I am very fortunate to live in a world where my daughter can tell us she doesn’t want to eat the nutritious, tasty food being offered at school and we can make something else for her. To be clear, her school offers the option to buy lunch on only certain days, so there’s no food going to waste. It’s one of the many things that impresses me about both the school and the folks behind the lunch program that such flexibility is built into the system. 

Still, though, how many people in New Orleans have that luxury? How many people in the world? I remember a night shortly before I graduated from college. One of my favorite history professors invited a bunch of us over for a potluck dinner party, and I brought a big batch of tomato salsa that people seemed to like. All the food was delicious and I don’t know how we got onto the topic of whether “delicious” food was better than “a lot” of food but the professor said the latter and I recall asking him, “what, didn’t you get enough to eat as a kid?” 

“No, I didn’t.” 

I don’t want to get post-modern all you guys, but I realized how privileged I was to be asking that question and I shouldn’t have been surprised at the answer. I wonder how many people I meet and interact with every day would say the same thing? 

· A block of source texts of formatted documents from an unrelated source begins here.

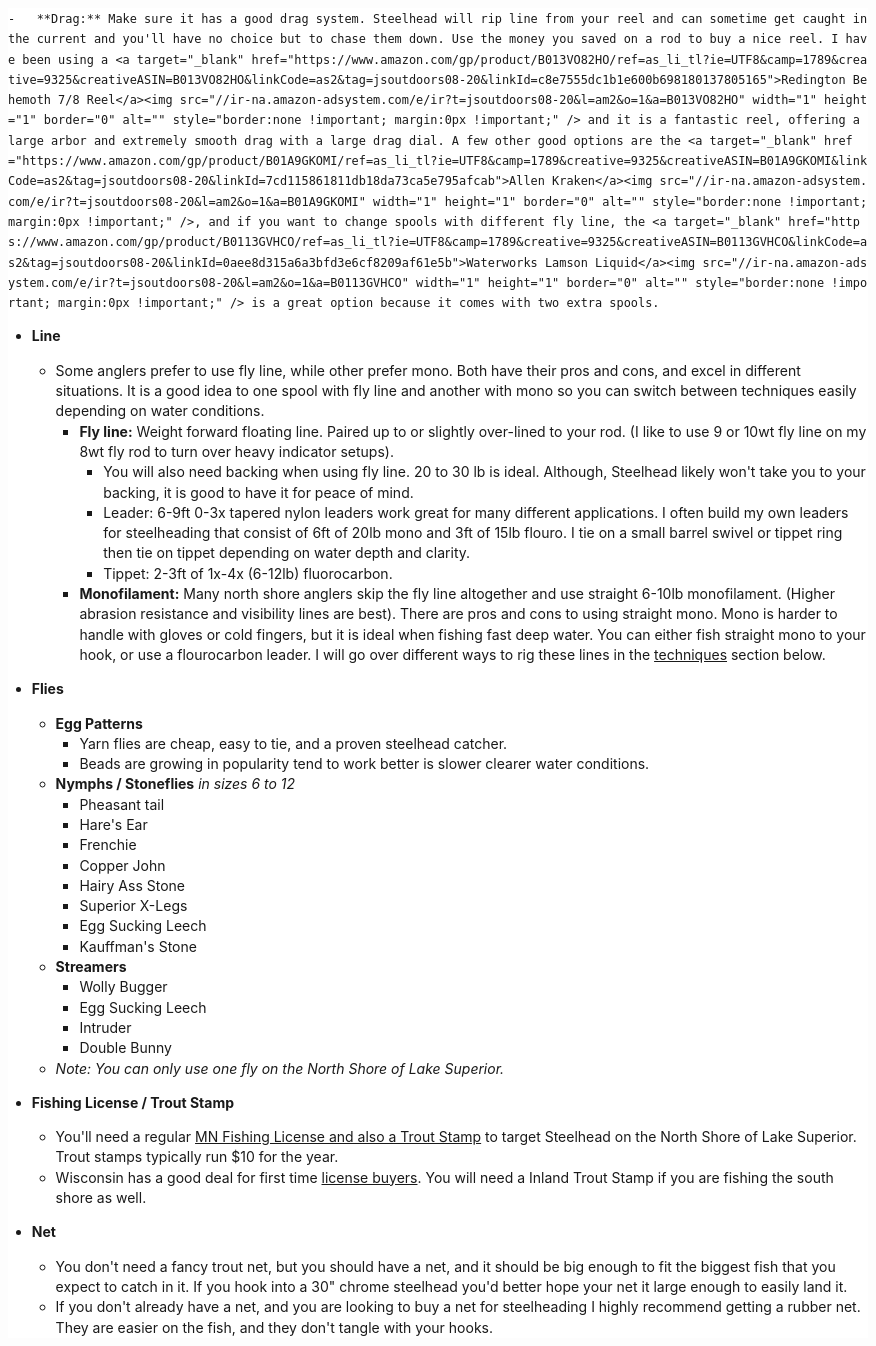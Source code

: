     -   **Drag:** Make sure it has a good drag system. Steelhead will rip line from your reel and can sometime get caught in the current and you'll have no choice but to chase them down. Use the money you saved on a rod to buy a nice reel. I have been using a <a target="_blank" href="https://www.amazon.com/gp/product/B013VO82HO/ref=as_li_tl?ie=UTF8&camp=1789&creative=9325&creativeASIN=B013VO82HO&linkCode=as2&tag=jsoutdoors08-20&linkId=c8e7555dc1b1e600b698180137805165">Redington Behemoth 7/8 Reel</a><img src="//ir-na.amazon-adsystem.com/e/ir?t=jsoutdoors08-20&l=am2&o=1&a=B013VO82HO" width="1" height="1" border="0" alt="" style="border:none !important; margin:0px !important;" /> and it is a fantastic reel, offering a large arbor and extremely smooth drag with a large drag dial. A few other good options are the <a target="_blank" href="https://www.amazon.com/gp/product/B01A9GKOMI/ref=as_li_tl?ie=UTF8&camp=1789&creative=9325&creativeASIN=B01A9GKOMI&linkCode=as2&tag=jsoutdoors08-20&linkId=7cd115861811db18da73ca5e795afcab">Allen Kraken</a><img src="//ir-na.amazon-adsystem.com/e/ir?t=jsoutdoors08-20&l=am2&o=1&a=B01A9GKOMI" width="1" height="1" border="0" alt="" style="border:none !important; margin:0px !important;" />, and if you want to change spools with different fly line, the <a target="_blank" href="https://www.amazon.com/gp/product/B0113GVHCO/ref=as_li_tl?ie=UTF8&camp=1789&creative=9325&creativeASIN=B0113GVHCO&linkCode=as2&tag=jsoutdoors08-20&linkId=0aee8d315a6a3bfd3e6cf8209af61e5b">Waterworks Lamson Liquid</a><img src="//ir-na.amazon-adsystem.com/e/ir?t=jsoutdoors08-20&l=am2&o=1&a=B0113GVHCO" width="1" height="1" border="0" alt="" style="border:none !important; margin:0px !important;" /> is a great option because it comes with two extra spools.

-   **Line**
    -   Some anglers prefer to use fly line, while other prefer mono. Both have their pros and cons, and excel in different situations. It is a good idea to one spool with fly line and another with mono so you can switch between techniques easily depending on water conditions.
        -   **Fly line:** Weight forward floating line. Paired up to or slightly over-lined to your rod. (I like to use 9 or 10wt fly line on my 8wt fly rod to turn over heavy indicator setups).
            -   You will also need backing when using fly line. 20 to 30 lb is ideal. Although, Steelhead likely won't take you to your backing, it is good to have it for peace of mind.
            -   Leader: 6-9ft 0-3x tapered nylon leaders work great for many different applications. I often build my own leaders for steelheading that consist of 6ft of 20lb mono and 3ft of 15lb flouro. I tie on a small barrel swivel or tippet ring then tie on tippet depending on water depth and clarity.
            -   Tippet: 2-3ft of 1x-4x (6-12lb) fluorocarbon.
        -   **Monofilament:** Many north shore anglers skip the fly line altogether and use straight 6-10lb monofilament. (Higher abrasion resistance and visibility lines are best). There are pros and cons to using straight mono. Mono is harder to handle with gloves or cold fingers, but it is ideal when fishing fast deep water. You can either fish straight mono to your hook, or use a flourocarbon leader. I will go over different ways to rig these lines in the <a href="#techniques">techniques</a> section below.

-   **Flies**
    -   **Egg Patterns**
        -   Yarn flies are cheap, easy to tie, and a proven steelhead catcher.
        -   Beads are growing in popularity tend to work better is slower clearer water conditions.
    -   **Nymphs / Stoneflies** _in sizes 6 to 12_
        -   Pheasant tail
        -   Hare's Ear
        -   Frenchie
        -   Copper John
        -   Hairy Ass Stone
        -   Superior X-Legs
        -   Egg Sucking Leech
        -   Kauffman's Stone
    -   **Streamers**
        -   Wolly Bugger
        -   Egg Sucking Leech
        -   Intruder
        -   Double Bunny
    -   _Note: You can only use one fly on the North Shore of Lake Superior._

-   **Fishing License / Trout Stamp**
    -   You'll need a regular <a target="_blank" href="http://licenses.dnr.state.mn.us/">MN Fishing License and also a Trout Stamp</a> to target Steelhead on the North Shore of Lake Superior. Trout stamps typically run $10 for the year.
    -   Wisconsin has a good deal for first time <a target="_blank" href="https://dnr.wi.gov/topic/fishing/outreach/FishingLicenses.html">license buyers</a>. You will need a Inland Trout Stamp if you are fishing the south shore as well.

-   **Net**
    -   You don't need a fancy trout net, but you should have a net, and it should be big enough to fit the biggest fish that you expect to catch in it. If you hook into a 30" chrome steelhead you'd better hope your net it large enough to easily land it.
    -   If you don't already have a net, and you are looking to buy a net for steelheading I highly recommend getting a rubber net. They are easier on the fish, and they don't tangle with your hooks.
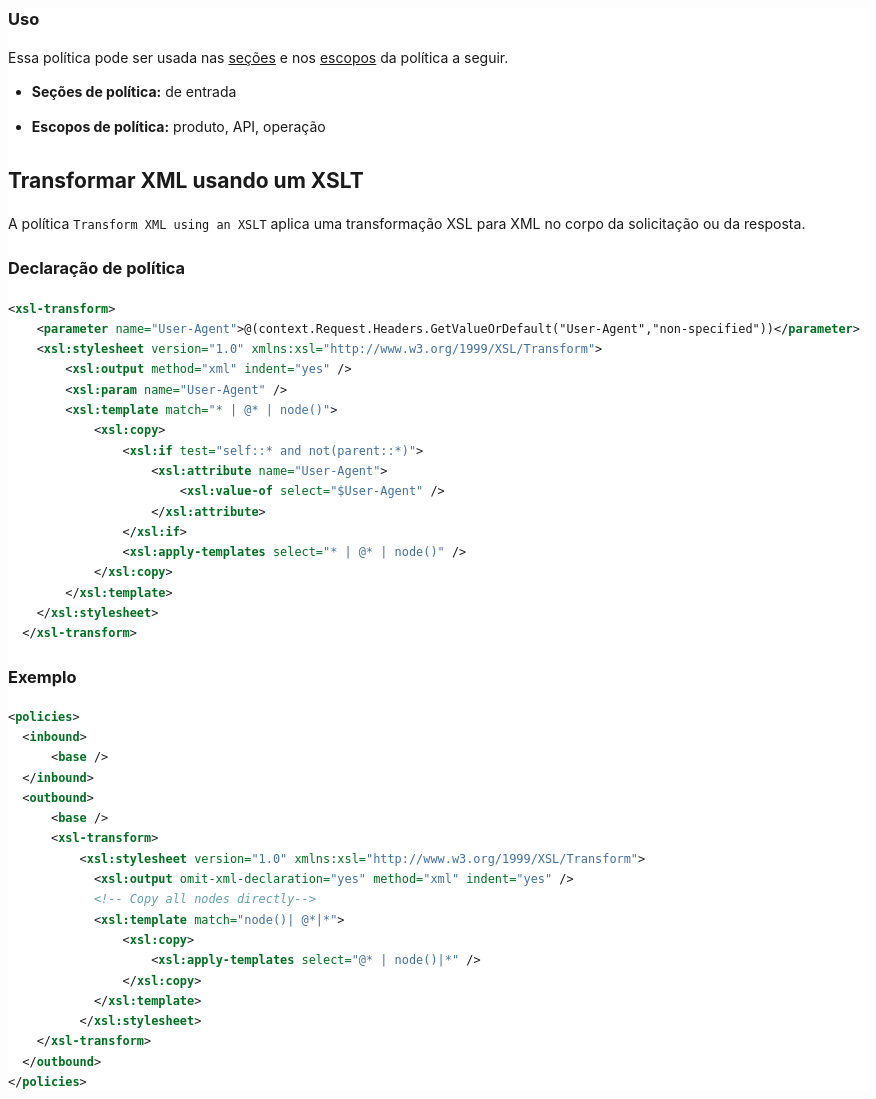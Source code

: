 ### <a name="usage"></a>Uso  
 Essa política pode ser usada nas [seções](http://azure.microsoft.com/documentation/articles/api-management-howto-policies/#sections) e nos [escopos](http://azure.microsoft.com/documentation/articles/api-management-howto-policies/#scopes) da política a seguir.  
  
-   **Seções de política:** de entrada  
  
-   **Escopos de política:** produto, API, operação  
  
##  <a name="XSLTransform"></a> Transformar XML usando um XSLT  
 A política `Transform XML using an XSLT` aplica uma transformação XSL para XML no corpo da solicitação ou da resposta.  
  
### <a name="policy-statement"></a>Declaração de política  
  
```xml  
<xsl-transform>  
    <parameter name="User-Agent">@(context.Request.Headers.GetValueOrDefault("User-Agent","non-specified"))</parameter>  
    <xsl:stylesheet version="1.0" xmlns:xsl="http://www.w3.org/1999/XSL/Transform">  
        <xsl:output method="xml" indent="yes" />  
        <xsl:param name="User-Agent" />  
        <xsl:template match="* | @* | node()">  
            <xsl:copy>  
                <xsl:if test="self::* and not(parent::*)">  
                    <xsl:attribute name="User-Agent">  
                        <xsl:value-of select="$User-Agent" />  
                    </xsl:attribute>  
                </xsl:if>  
                <xsl:apply-templates select="* | @* | node()" />  
            </xsl:copy>  
        </xsl:template>  
    </xsl:stylesheet>  
  </xsl-transform>  
```  
  
### <a name="example"></a>Exemplo  
  
```xml  
<policies>  
  <inbound>  
      <base />  
  </inbound>  
  <outbound>  
      <base />  
      <xsl-transform>  
          <xsl:stylesheet version="1.0" xmlns:xsl="http://www.w3.org/1999/XSL/Transform">  
            <xsl:output omit-xml-declaration="yes" method="xml" indent="yes" />  
            <!-- Copy all nodes directly-->  
            <xsl:template match="node()| @*|*">  
                <xsl:copy>  
                    <xsl:apply-templates select="@* | node()|*" />  
                </xsl:copy>  
            </xsl:template>  
          </xsl:stylesheet>  
    </xsl-transform>  
  </outbound>  
</policies>  
```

That was more than three decades ago, and obviously I’ve managed to reconcile my guilty feelings about my privilege with my love of food and drink. Maybe I’m a hypocrite, but I still enjoy good food and I’d still rather eat a small, good meal than a large, bad one. 

Moreover, I still see the value in high-end fine dining. I don’t eat that sort of food as much as I used to, but I can appreciate the artistry involved in it and I cherish the experience of dining in a truly great restaurant more than ever. 

But the value in knowing how to cook is that I don’t need to patronize a fine-dining restaurant to enjoy great food. You can cook just about anything and make it taste good, and over the last couple of years, with prices rising at the grocery we’ve all probably done it. I learned many years ago that the measure of a truly good cook is not that she can make lobster or fillet mignon taste good. The truly good cook can make shoe leather taste good given enough time, salt and garlic. 

Your mileage may vary on the garlic.